Linux Traffic Control: How to prioritize traffic using bridge and qdisc?

I'm trying to prioritize traffic over the Linux-based software bridge in my network. When I generate traffic locally (on the machine hosting the bridge), the traffic is correctly prioritized. However, the "remote" traffic (from other nodes passing through the bridge) is not prioritized (same bandwidth distribution to all senders). Maybe someone knows why?

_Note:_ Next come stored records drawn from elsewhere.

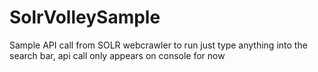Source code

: # SolrVolleySample
Sample API call from SOLR webcrawler
to run just type anything into the search bar,
api call only appears on console for now
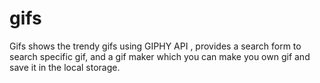 # gifs
Gifs shows the trendy gifs using GIPHY API , provides a search form to search specific gif, and a gif maker which you can make you own gif and save it in the local storage.
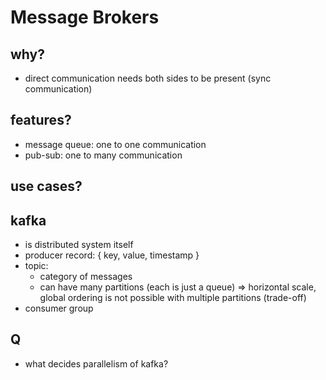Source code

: # Message Brokers

## why?
- direct communication needs both sides to be present (sync communication)

## features?
- message queue: one to one communication
- pub-sub: one to many communication

## use cases?

## kafka
- is distributed system itself
- producer record: { key, value, timestamp }
- topic:
  - category of messages
  - can have many partitions (each is just a queue) => horizontal scale, global ordering is not possible with multiple partitions (trade-off)
- consumer group

## Q
- what decides parallelism of kafka?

Bridge is set up as follows for the I350 network adapter (Linux 5.1.8-1-MANJARO #1 SMP PREEMPT Sun Jun 9 20:44:14 UTC 2019 x86_64 GNU/Linux):

brctl addbr br0
ip link set dev enp1s0f0 promisc on
ip link set dev enp1s0f1 promisc on
ip link set dev enp1s0f2 promisc on
ip link set dev enp1s0f3 promisc on

brctl addif br0 enp1s0f0
brctl addif br0 enp1s0f1
brctl addif br0 enp1s0f2
brctl addif br0 enp1s0f3

ip link set dev br0 up

tc qdisc del dev enp1s0f0  root
tc qdisc add dev enp1s0f0  root prio
tc qdisc del dev enp1s0f1  root
tc qdisc add dev enp1s0f1  root prio
tc qdisc del dev enp1s0f2  root
tc qdisc add dev enp1s0f2  root prio
tc qdisc del dev enp1s0f3  root
tc qdisc add dev enp1s0f3  root prio

ip addr add 192.168.1.1/24 dev br0

UDP traffic is generated with iperf3 and by setting the TOS field appropriately e.g.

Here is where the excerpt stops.